31 December 2010 ~ 0 Comments

Top Immigrant Rights Victories of 2010

The last decade has seen the decline of the immigrant rights movement and an unfortunate shift from viewing immigrants as contributing Americans to seeing them as criminals and terrorists. Despite the ugly turn in rhetoric, we still had a good year, spurred by grassroots advocacy and new media efforts.

1. Many people may not see it this way, but the DREAM Act was a winner. A narrowly-tailored bill for a niche population became the litmus test for where politicians stood when it comes to educating brown children. Immigrant youth, including Change.org members, forced Senator Harry Reid to take a stand on the issue and promise to bring it up in the lame-duck session. On December 18, millions of Americans tuned in to CSPAN on a Saturday to see how gays and undocumented immigrants are willing to serve and die for their country and denied the right to do so. Despite the Senate failure to pass the DREAM Act, many Americans along with President Barack Obama promised to join the fight in the New Year. None of this would have been possible without the thousands of emails and calls, lobbying, and grassroots advocacy of immigrant youth, many of whom are also Change.org members.

2. More than 20,000 Change.org members demanded action from the federal government when Arizona passed SB 1070, an anti-immigrant bill that authorized law enforcement to use racial profiling as a way of determining legal status.
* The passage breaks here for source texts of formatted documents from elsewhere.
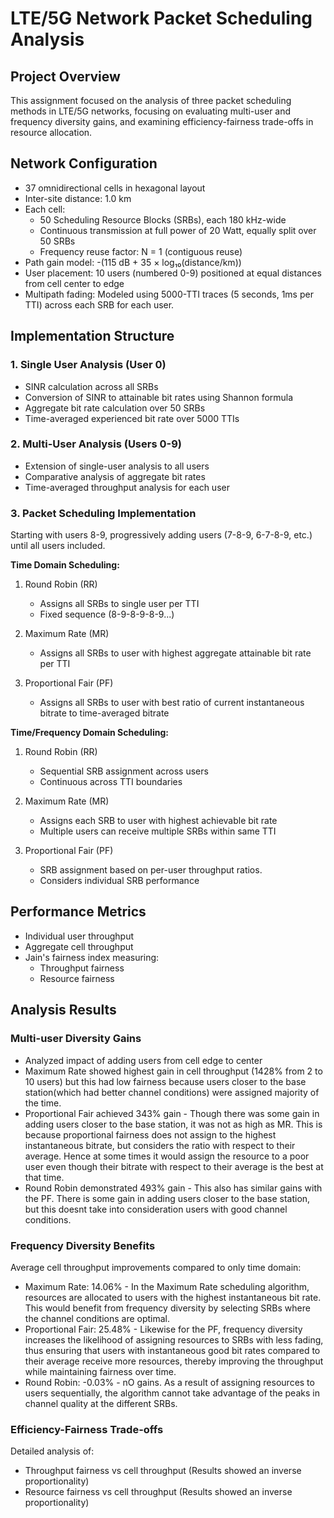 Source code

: # LTE/5G Network Packet Scheduling Analysis

## Project Overview
This assignment focused on the analysis of three packet scheduling methods in LTE/5G networks, focusing on evaluating multi-user and frequency diversity gains, and examining efficiency-fairness trade-offs in resource allocation.

## Network Configuration
- 37 omnidirectional cells in hexagonal layout
- Inter-site distance: 1.0 km
- Each cell:
  - 50 Scheduling Resource Blocks (SRBs), each 180 kHz-wide
  - Continuous transmission at full power of 20 Watt, equally split over 50 SRBs
  - Frequency reuse factor: N = 1 (contiguous reuse)
- Path gain model: -(115 dB + 35 × log₁₀(distance/km))
- User placement: 10 users (numbered 0-9) positioned at equal distances from cell center to edge
- Multipath fading: Modeled using 5000-TTI traces (5 seconds, 1ms per TTI) across each SRB for each user.

## Implementation Structure

### 1. Single User Analysis (User 0)
- SINR calculation across all SRBs
- Conversion of SINR to attainable bit rates using Shannon formula
- Aggregate bit rate calculation over 50 SRBs
- Time-averaged experienced bit rate over 5000 TTIs

### 2. Multi-User Analysis (Users 0-9)
- Extension of single-user analysis to all users
- Comparative analysis of aggregate bit rates
- Time-averaged throughput analysis for each user

### 3. Packet Scheduling Implementation
Starting with users 8-9, progressively adding users (7-8-9, 6-7-8-9, etc.) until all users included.

**Time Domain Scheduling:**
1. Round Robin (RR)
   - Assigns all SRBs to single user per TTI
   - Fixed sequence (8-9-8-9-8-9...)

2. Maximum Rate (MR)
   - Assigns all SRBs to user with highest aggregate attainable bit rate per TTI

3. Proportional Fair (PF)
   - Assigns all SRBs to user with best ratio of current instantaneous bitrate to time-averaged bitrate

**Time/Frequency Domain Scheduling:**
1. Round Robin (RR)
   - Sequential SRB assignment across users
   - Continuous across TTI boundaries

2. Maximum Rate (MR)
   - Assigns each SRB to user with highest achievable bit rate
   - Multiple users can receive multiple SRBs within same TTI

3. Proportional Fair (PF)
   - SRB assignment based on per-user throughput ratios. 
   - Considers individual SRB performance

## Performance Metrics
- Individual user throughput
- Aggregate cell throughput
- Jain's fairness index measuring:
  - Throughput fairness
  - Resource fairness

## Analysis Results

### Multi-user Diversity Gains
- Analyzed impact of adding users from cell edge to center
- Maximum Rate showed highest gain in cell throughput (1428% from 2 to 10 users) but this had low fairness because users closer to the base station(which had better channel conditions) were assigned majority of the time.
- Proportional Fair achieved 343% gain - Though there was some gain in adding users closer to the base station, it was not as high as MR. This is because proportional fairness does not assign to the highest instantaneous bitrate, but considers the ratio with respect to their average. Hence at some times it would assign the resource to a poor user even though their bitrate with respect to their average is the best at that time. 
- Round Robin demonstrated 493% gain - This also has similar gains with the PF. There is some gain in adding users closer to the base station, but this doesnt take into consideration users with good channel conditions.

### Frequency Diversity Benefits
Average cell throughput improvements compared to only time domain:
- Maximum Rate: 14.06% - In the Maximum Rate scheduling algorithm, resources are allocated to users with the highest instantaneous bit rate. This would benefit from frequency diversity by selecting SRBs where the channel conditions are optimal.
- Proportional Fair: 25.48% - Likewise for the PF, frequency diversity increases the likelihood of assigning resources to SRBs with less fading, thus ensuring that users with instantaneous good bit rates compared to their average receive more resources, thereby improving the throughput while maintaining fairness over time.
- Round Robin: -0.03% - nO gains. As a result of assigning resources to users sequentially, the algorithm cannot take
advantage of the peaks in channel quality at the different SRBs.

### Efficiency-Fairness Trade-offs
Detailed analysis of:
- Throughput fairness vs cell throughput (Results showed an inverse proportionality)
- Resource fairness vs cell throughput (Results showed an inverse proportionality)



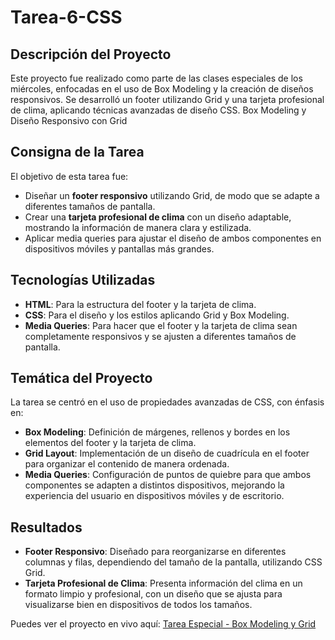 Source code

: # Tarea-6-CSS 


## Descripción del Proyecto
Este proyecto fue realizado como parte de las clases especiales de los miércoles, enfocadas en el uso de Box Modeling y la creación de diseños responsivos. 
Se desarrolló un footer utilizando Grid y una tarjeta profesional de clima, aplicando técnicas avanzadas de diseño CSS.
Box Modeling y Diseño Responsivo con Grid

## Consigna de la Tarea
El objetivo de esta tarea fue:
- Diseñar un **footer responsivo** utilizando Grid, de modo que se adapte a diferentes tamaños de pantalla.
- Crear una **tarjeta profesional de clima** con un diseño adaptable, mostrando la información de manera clara y estilizada.
- Aplicar media queries para ajustar el diseño de ambos componentes en dispositivos móviles y pantallas más grandes.

## Tecnologías Utilizadas
- **HTML**: Para la estructura del footer y la tarjeta de clima.
- **CSS**: Para el diseño y los estilos aplicando Grid y Box Modeling.
- **Media Queries**: Para hacer que el footer y la tarjeta de clima sean completamente responsivos y se ajusten a diferentes tamaños de pantalla.

## Temática del Proyecto
La tarea se centró en el uso de propiedades avanzadas de CSS, con énfasis en:
- **Box Modeling**: Definición de márgenes, rellenos y bordes en los elementos del footer y la tarjeta de clima.
- **Grid Layout**: Implementación de un diseño de cuadrícula en el footer para organizar el contenido de manera ordenada.
- **Media Queries**: Configuración de puntos de quiebre para que ambos componentes se adapten a distintos dispositivos, mejorando la experiencia del usuario en dispositivos móviles y de escritorio.

## Resultados
- **Footer Responsivo**: Diseñado para reorganizarse en diferentes columnas y filas, dependiendo del tamaño de la pantalla, utilizando CSS Grid.
- **Tarjeta Profesional de Clima**: Presenta información del clima en un formato limpio y profesional, con un diseño que se ajusta para visualizarse bien en dispositivos de todos los tamaños.

Puedes ver el proyecto en vivo aquí: [Tarea Especial - Box Modeling y Grid]()
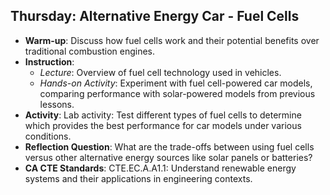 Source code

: ## Thursday: Alternative Energy Car - Fuel Cells

- **Warm-up**: Discuss how fuel cells work and their potential benefits over traditional combustion engines.
- **Instruction**:
  - *Lecture*: Overview of fuel cell technology used in vehicles.
  - *Hands-on Activity*: Experiment with fuel cell-powered car models, comparing performance with solar-powered models from previous lessons.
- **Activity**: Lab activity: Test different types of fuel cells to determine which provides the best performance for car models under various conditions.
- **Reflection Question**: What are the trade-offs between using fuel cells versus other alternative energy sources like solar panels or batteries?
- **CA CTE Standards**: CTE.EC.A.A1.1: Understand renewable energy systems and their applications in engineering contexts.
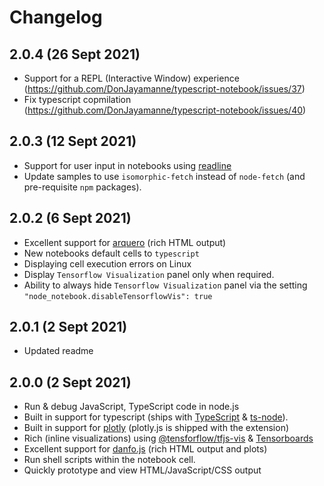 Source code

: # Changelog

## 2.0.4 (26 Sept 2021)
* Support for a REPL (Interactive Window) experience (https://github.com/DonJayamanne/typescript-notebook/issues/37)
* Fix typescript copmilation (https://github.com/DonJayamanne/typescript-notebook/issues/40)

## 2.0.3 (12 Sept 2021)
* Support for user input in notebooks using [readline](https://nodejs.org/api/readline.html#readline_readline_createinterface_options)
* Update samples to use `isomorphic-fetch` instead of `node-fetch` (and pre-requisite `npm` packages).

## 2.0.2 (6 Sept 2021)
* Excellent support for [arquero](https://uwdata.github.io/arquero/) (rich HTML output)
* New notebooks default cells to `typescript`
* Displaying cell execution errors on Linux
* Display `Tensorflow Visualization` panel only when required.
* Ability to always hide `Tensorflow Visualization` panel via the setting `"node_notebook.disableTensorflowVis": true`

## 2.0.1 (2 Sept 2021)
* Updated readme

## 2.0.0 (2 Sept 2021)
* Run & debug JavaScript, TypeScript code in node.js
* Built in support for typescript (ships with [TypeScript](https://www.typescriptlang.org/) & [ts-node](https://typestrong.org/ts-node/)).
* Built in support for [plotly](https://plotly.com/javascript/) (plotly.js is shipped with the extension)
* Rich (inline visualizations) using [@tensforflow/tfjs-vis](https://www.npmjs.com/package/@tensorflow/tfjs-vis) & [Tensorboards](https://www.tensorflow.org/tensorboard)
* Excellent support for [danfo.js](https://danfo.jsdata.org/) (rich HTML output and plots)
* Run shell scripts within the notebook cell.
* Quickly prototype and view HTML/JavaScript/CSS output

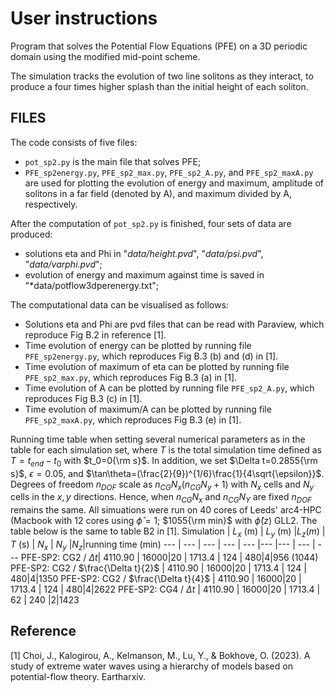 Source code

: # User instructions

Program that solves the Potential Flow Equations (PFE) on a 3D periodic domain using the modified mid-point scheme.

The simulation tracks the evolution of two line solitons as they interact, 
to produce a four times higher splash than the initial height of each soliton.

## FILES

The code consists of five files:
- `pot_sp2.py` is the main file that solves PFE;
- `PFE_sp2energy.py`, `PFE_sp2_max.py`, `PFE_sp2_A.py`, and `PFE_sp2_maxA.py` are used for plotting the evolution of energy and maximum, amplitude of solitons in a far field (denoted by A), and maximum divided by A, respectively.

After the computation of `pot_sp2.py` is finished, four sets of data are produced:
- solutions eta and Phi in "*data/height.pvd*", "*data/psi.pvd*", "*data/varphi.pvd*";
- evolution of energy and maximum against time is saved in "*data/potflow3dperenergy.txt";


The computational data can be visualised as follows:
- Solutions eta and Phi are pvd files that can be read with Paraview, which reproduce Fig B.2 in reference [1]. 
- Time evolution of energy can be plotted by running file `PFE_sp2energy.py`, which reproduces Fig B.3 (b) and (d) in [1]. 
- Time evolution of maximum of eta can be plotted by running file `PFE_sp2_max.py`, which reproduces Fig B.3 (a) in [1]. 
- Time evolution of A can be plotted by running file `PFE_sp2_A.py`, which reproduces Fig B.3 (c) in [1]. 
- Time evolution of maximum/A can be plotted by running file `PFE_sp2_maxA.py`, which reproduces Fig B.3 (e) in [1]. 

  
Running time table when setting several numerical parameters as in the table for each simulation set, where $T$ is the total simulation time defined as $T=t_{end}-t_{0}$ with $t_0=0{\rm s}$. In addition, we set $\Delta t=0.2855{\rm s}$, $\epsilon=0.05$, and $\tan\theta=(\frac{2}{9})^{1/6}\frac{1}{4\sqrt{\epsilon}}$. Degrees of freedom $n_{DOF}$ scale as $n_{CG} N_x(n_{CG} N_y+1)$ with $N_x$ cells and $N_y$ cells in the $x,y$ directions. Hence, when $n_{CG} N_x$ and $n_{CG} N_Y$ are fixed $n_{DOF}$ remains the same. All simuations were run on 40 cores of Leeds' arc4-HPC (Macbook with 12 cores using $\hat{\phi}=1$; $1055{\rm min}$ with $\hat{\phi}(z)$ GLL2. The table below is the same to table B2 in [1].
Simulation | $L_x$ (m) | $L_y$ (m) |$L_z (m)$ | $T$ (s) | $N_x$ | $N_y$ |$N_z$|running time (min)
---        | ---       | ---       | ---      | ---     |---    |---    | --- | ---
PFE-SP2: CG2 / $\Delta t$| $4110.90$ | 16000|20 | 1713.4  | 124 | 480|4|956 (1044)
PFE-SP2: CG2 / $\frac{\Delta t}{2}$ | $4110.90$ | 16000|20 | 1713.4  | 124 | 480|4|1350
PFE-SP2: CG2 / $\frac{\Delta t}{4}$ | $4110.90$ | 16000|20 | 1713.4  | 124 | 480|4|2622
PFE-SP2: CG4 / $\Delta t$ | $4110.90$ | 16000|20 | 1713.4  | 62 | 240 |2|1423

## Reference
[1] Choi, J., Kalogirou, A., Kelmanson, M., Lu, Y., & Bokhove, O. (2023). A study of extreme water waves using a hierarchy of models based on potential-flow theory. Eartharxiv.

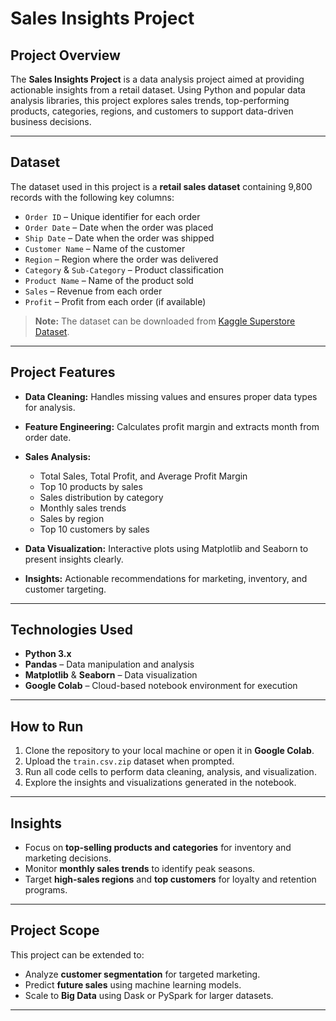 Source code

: # Sales Insights Project

## Project Overview

The **Sales Insights Project** is a data analysis project aimed at providing actionable insights from a retail dataset. Using Python and popular data analysis libraries, this project explores sales trends, top-performing products, categories, regions, and customers to support data-driven business decisions.

---

## Dataset

The dataset used in this project is a **retail sales dataset** containing 9,800 records with the following key columns:

* `Order ID` – Unique identifier for each order
* `Order Date` – Date when the order was placed
* `Ship Date` – Date when the order was shipped
* `Customer Name` – Name of the customer
* `Region` – Region where the order was delivered
* `Category` & `Sub-Category` – Product classification
* `Product Name` – Name of the product sold
* `Sales` – Revenue from each order
* `Profit` – Profit from each order (if available)

> **Note:** The dataset can be downloaded from [Kaggle Superstore Dataset](https://www.kaggle.com/datasets/vivek468/superstore-dataset-final).

---

## Project Features

* **Data Cleaning:** Handles missing values and ensures proper data types for analysis.
* **Feature Engineering:** Calculates profit margin and extracts month from order date.
* **Sales Analysis:**

  * Total Sales, Total Profit, and Average Profit Margin
  * Top 10 products by sales
  * Sales distribution by category
  * Monthly sales trends
  * Sales by region
  * Top 10 customers by sales
* **Data Visualization:** Interactive plots using Matplotlib and Seaborn to present insights clearly.
* **Insights:** Actionable recommendations for marketing, inventory, and customer targeting.

---

## Technologies Used

* **Python 3.x**
* **Pandas** – Data manipulation and analysis
* **Matplotlib** & **Seaborn** – Data visualization
* **Google Colab** – Cloud-based notebook environment for execution

---

## How to Run

1. Clone the repository to your local machine or open it in **Google Colab**.
2. Upload the `train.csv.zip` dataset when prompted.
3. Run all code cells to perform data cleaning, analysis, and visualization.
4. Explore the insights and visualizations generated in the notebook.

---

## Insights

* Focus on **top-selling products and categories** for inventory and marketing decisions.
* Monitor **monthly sales trends** to identify peak seasons.
* Target **high-sales regions** and **top customers** for loyalty and retention programs.

---

## Project Scope

This project can be extended to:

* Analyze **customer segmentation** for targeted marketing.
* Predict **future sales** using machine learning models.
* Scale to **Big Data** using Dask or PySpark for larger datasets.

---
The Department of Justice sued Arizona, claiming federal preemption on matters of immigration, and even asked the notorious Sheriff Joe Arpaio for his papers. The most controversial parts of the bill was enjoined by a federal district judge. While dozens of states are looking to replicate the Arizona law in the absence of federal immigration reform, they are held back by the possibility of community backlash, followed by lawsuits.

3. After the devastating earthquake in Haiti, Change.org members pushed Homeland Security Secretary Janet Napolitano to grant temporary protected status to Haitian immigrants, allowing them to stay in the country regardless of legal immigration status for 18 months. We also won humanitarian parole for Haitian orphans so that American parents who were in the process of adopting children from Haiti could bring them here temporarily.

4. More immigrants and advocates used Change.org as a platform to stop individual deportations. Earlier this year, Jean Montrevil, an immigrant rights leader, was released from detention after Change.org members sent over 2000 emails on his behalf. Steve Li, a San Francisco college student, was released just days before his deportation date. Just before Thanksgiving, we had a slew of successful deportation cases: talented performer and student Fredd Reyes had more than 3500 Change.org members stand by him as ICE released him from detention; about 1500 emails ensured that 19-year old Jennifer Abreu would spend her birthday with her family; and Bernard Pastor, a pious young man from Ohio, gained not only relief from detention, but deferred action after his community rallied behind him and used Change.org to send more than 2000 letters on his behalf. Maryland resident Marco Rua and his daughter Andrea had their deportations deferred after Change.org members sent over 900 emails in less than 3 days in support of the father and daughter.

The case of Selvin Arevalo, a Guatemalan immigrant who resides in Maine, is a reminder that stopping individual deportations can take months and sometimes even years. Despite hundreds of emails, calls and even community rallies, Selvin was released from detention on bail and still in deportation until Lai Wa Wu, an immigrant youth activist, started a petition signed by over 1,500 Change.org members who sent emails to elected officials in Maine asking them to intervene. Rep. Chellie Pingree finally introduced a private bill that gives Selvin a few more months in the United States.

5. Oftentimes, we lose immigrants to deportation due to an error, yet there is little hope of getting them back into the country because the process is limited to those who qualify for relief based on extraordinary hardship and humanitarian reasons. Hector Lopez, a 21-year old Portland student, was deported from the United States, but applied for asylum in order to come back. Upon returning, he was locked in a detention facility in Arizona until Change.org readers sent 1830 emails demanding his release before Christmas.

Besides grassroots activism and the work of Change.org members, we had several noteworthy victories in the courts. The California Supreme Court upheld AB-540, a law that allows undocumented students to pay in-state tuition in California public universities, which will dissaude lawsuits in others states and make other state lawmakers more likely to pass similar laws. Additionally, the Supreme Court ruled in Carachuri-Rosendo v. Holder that immigrants cannot be deported for minor drug offenses, putting an end to the long-time practice of deporting legal permanent residents with minor drug convictions. And in Padilla v. Kentucky, the Supreme Court once again sided with immigrants and upheld that criminal defense attornies must advise non-citizen clients about the deportation risks of a guilty plea. Lawyers are likely to use the landmark decision to overturn deportation cases, while clients can probably file personal injury claims against lawyers who failed to warn about the risks of deportation.

We obviously have a long way to go. But we are building the infrastructure and support necessary to get us there.